= Beginning of Section =
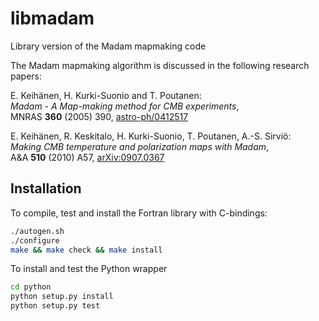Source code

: # libmadam
Library version of the Madam mapmaking code

The Madam mapmaking algorithm is discussed in the following research papers:

E. Keihänen, H. Kurki-Suonio and T. Poutanen:  
*Madam - A Map-making method for CMB experiments*,  
MNRAS **360** (2005) 390, [astro-ph/0412517](https://arxiv.org/abs/astro-ph/0412517)

E. Keihänen, R. Keskitalo, H. Kurki-Suonio, T. Poutanen, A.-S. Sirviö:  
*Making CMB temperature and polarization maps with Madam*,  
A&A **510** (2010) A57, [arXiv:0907.0367](https://arxiv.org/abs/0907.0367)

## Installation

To compile, test and install the Fortran library with C-bindings:
```bash
./autogen.sh
./configure
make && make check && make install
```

To install and test the Python wrapper
```bash
cd python
python setup.py install
python setup.py test
```

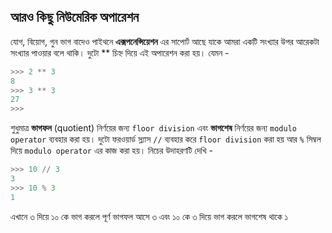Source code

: ## আরও কিছু নিউমেরিক অপারেশন

যোগ, বিয়োগ, গুন ভাগ বাদেও পাইথনে **এক্সপনেন্সিয়েশন** এর সাপোর্ট আছে যাকে আমরা একটি সংখ্যার উপর আরেকটা সংখ্যার পাওয়ার বলে থাকি। দুটো ** চিহ্ন দিয়ে এই অপারেশন করা হয়। যেমন - 

```python
>>> 2 ** 3
8
>>> 3 ** 3
27
>>>
```

শুধুমাত্র **ভাগফল** (quotient) নির্ণয়ের জন্য ```floor division``` এবং **ভাগশেষ** নির্ণয়ের জন্য ```modulo operator``` ব্যবহার করা হয়। দুটো ফরওয়ার্ড স্ল্যাস ```//``` ব্যবহার করে ```floor division``` করা হয় আর ```%``` সিম্বল দিয়ে ```modulo operator``` এর কাজ করা হয়। নিচের উদাহরণটি দেখি - 

```python
>>> 10 // 3
3
>>> 10 % 3
1
```

এখানে ৩ দিয়ে ১০ কে ভাগ করলে পূর্ণ ভাগফল আসে ৩ এবং ১০ কে ৩ দিয়ে ভাগ করলে ভাগশেষ থাকে ১




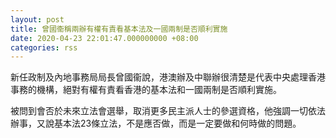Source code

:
 ```yaml
---
layout: post
title: 曾國衞稱兩辦有權有責看基本法及一國兩制是否順利實施
date: 2020-04-23 22:01:47.000000000 +08:00
categories: rss
---
```


新任政制及內地事務局局長曾國衞說，港澳辦及中聯辦很清楚是代表中央處理香港事務的機構，絕對有權有責看香港的基本法和一國兩制是否順利實施。

被問到會否於未來立法會選舉，取消更多民主派人士的參選資格，他強調一切依法辦事，又說基本法23條立法，不是應否做，而是一定要做和何時做的問題。
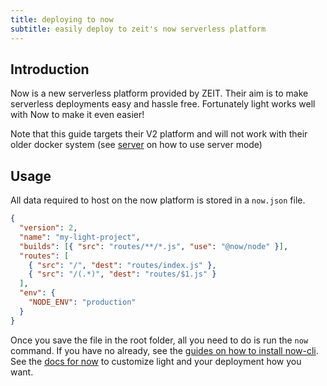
 ```yaml
---
title: deploying to now
subtitle: easily deploy to zeit's now serverless platform
---
```


## Introduction

Now is a new serverless platform provided by ZEIT. Their aim is to make serverless deployments easy and hassle free. Fortunately light works well with Now to make it even easier!

Note that this guide targets their V2 platform and will not work with their older docker system (see [server](/guides/deployments/server) on how to use server mode)

## Usage

All data required to host on the now platform is stored in a `now.json` file.

```json
{
  "version": 2,
  "name": "my-light-project",
  "builds": [{ "src": "routes/**/*.js", "use": "@now/node" }],
  "routes": [
    { "src": "/", "dest": "routes/index.js" },
    { "src": "/(.*)", "dest": "routes/$1.js" }
  ],
  "env": {
    "NODE_ENV": "production"
  }
}
```

Once you save the file in the root folder, all you need to do is run the `now` command. If you have no already, see the [guides on how to install now-cli](https://zeit.co/docs/v2/getting-started/installation). See the [docs for now](https://zeit.co/docs/) to customize light and your deployment how you want.

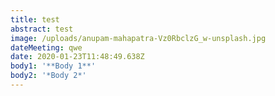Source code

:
 ```yaml
---
title: test
abstract: test
image: /uploads/anupam-mahapatra-Vz0RbclzG_w-unsplash.jpg
dateMeeting: qwe
date: 2020-01-23T11:48:49.638Z
body1: '**Body 1**'
body2: '*Body 2*'
---
```


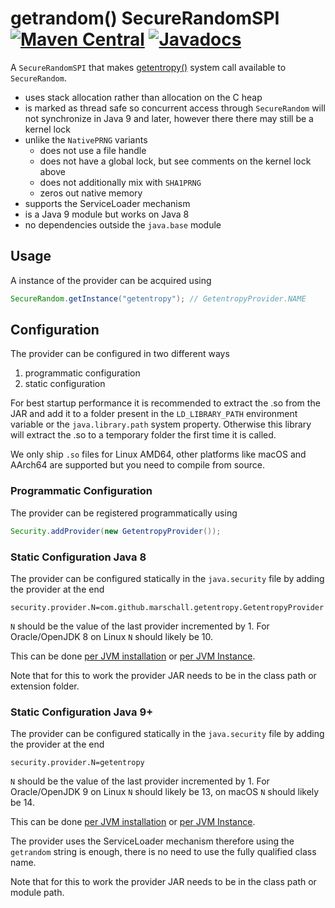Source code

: # getrandom() SecureRandomSPI [![Maven Central](https://maven-badges.herokuapp.com/maven-central/com.github.marschall/getentropy-provider/badge.svg)](https://maven-badges.herokuapp.com/maven-central/com.github.marschall/getentropy-provider)  [![Javadocs](https://www.javadoc.io/badge/com.github.marschall/getentropy-provider.svg)](https://www.javadoc.io/doc/com.github.marschall/getentropy-provider)

A `SecureRandomSPI` that makes [getentropy()](https://man.openbsd.org/OpenBSD-current/man2/getentropy.2) system call available to `SecureRandom`.

* uses stack allocation rather than allocation on the C heap
* is marked as thread safe so concurrent access through `SecureRandom` will not synchronize in Java 9 and later, however there there may still be a kernel lock
* unlike the `NativePRNG` variants
  * does not use a file handle
  * does not have a global lock, but see comments on the kernel lock above
  * does not additionally mix with `SHA1PRNG`
  * zeros out native memory
* supports the ServiceLoader mechanism
* is a Java 9 module but works on Java 8
* no dependencies outside the `java.base` module

## Usage

A instance of the provider can be acquired using

```java
SecureRandom.getInstance("getentropy"); // GetentropyProvider.NAME
```

## Configuration

The provider can be configured in two different ways

1. programmatic configuration
1. static configuration

For best startup performance it is recommended to extract the .so from the JAR and add it to a folder present in the `LD_LIBRARY_PATH` environment variable or the `java.library.path` system property. Otherwise this library will extract the .so to a temporary folder the first time it is called.

We only ship `.so` files for Linux AMD64, other platforms like macOS and AArch64 are supported but you need to compile from source.

### Programmatic Configuration

The provider can be registered programmatically using

```java
Security.addProvider(new GetentropyProvider());
```

### Static Configuration Java 8

The provider can be configured statically in the `java.security` file by adding the provider at the end

```
security.provider.N=com.github.marschall.getentropy.GetentropyProvider
```

`N` should be the value of the last provider incremented by 1. For Oracle/OpenJDK 8 on Linux `N` should likely be 10.

This can be done [per JVM installation](https://docs.oracle.com/en/java/javase/11/security/howtoimplaprovider.html#GUID-831AA25F-F702-442D-A2E4-8DA6DEA16F33) or [per JVM Instance](https://docs.oracle.com/en/java/javase/11/security/java-authentication-and-authorization-service-jaas-reference-guide.html#GUID-106F4B32-B9A3-4B75-BDBF-29B252BB3F53).

Note that for this to work the provider JAR needs to be in the class path or extension folder.

### Static Configuration Java 9+

The provider can be configured statically in the `java.security` file by adding the provider at the end

```
security.provider.N=getentropy
```

`N` should be the value of the last provider incremented by 1. For Oracle/OpenJDK 9 on Linux `N` should likely be 13, on macOS `N` should likely be 14.

This can be done [per JVM installation](https://docs.oracle.com/javase/9/security/howtoimplaprovider.htm#GUID-831AA25F-F702-442D-A2E4-8DA6DEA16F33) or [per JVM Instance](https://dzone.com/articles/how-override-java-security).

The provider uses the ServiceLoader mechanism therefore using the `getrandom` string is enough, there is no need to use the fully qualified class name.

Note that for this to work the provider JAR needs to be in the class path or module path.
= End of Section =
* Task requirements
From the records above, return each line where "system" occurs.

* Solution
Note that this guide targets their V2 platform and will not work with their older docker system (see [server](/guides/deployments/server) on how to use server mode)
A `SecureRandomSPI` that makes [getentropy()](https://man.openbsd.org/OpenBSD-current/man2/getentropy.2) system call available to `SecureRandom`.
For best startup performance it is recommended to extract the .so from the JAR and add it to a folder present in the `LD_LIBRARY_PATH` environment variable or the `java.library.path` system property. Otherwise this library will extract the .so to a temporary folder the first time it is called.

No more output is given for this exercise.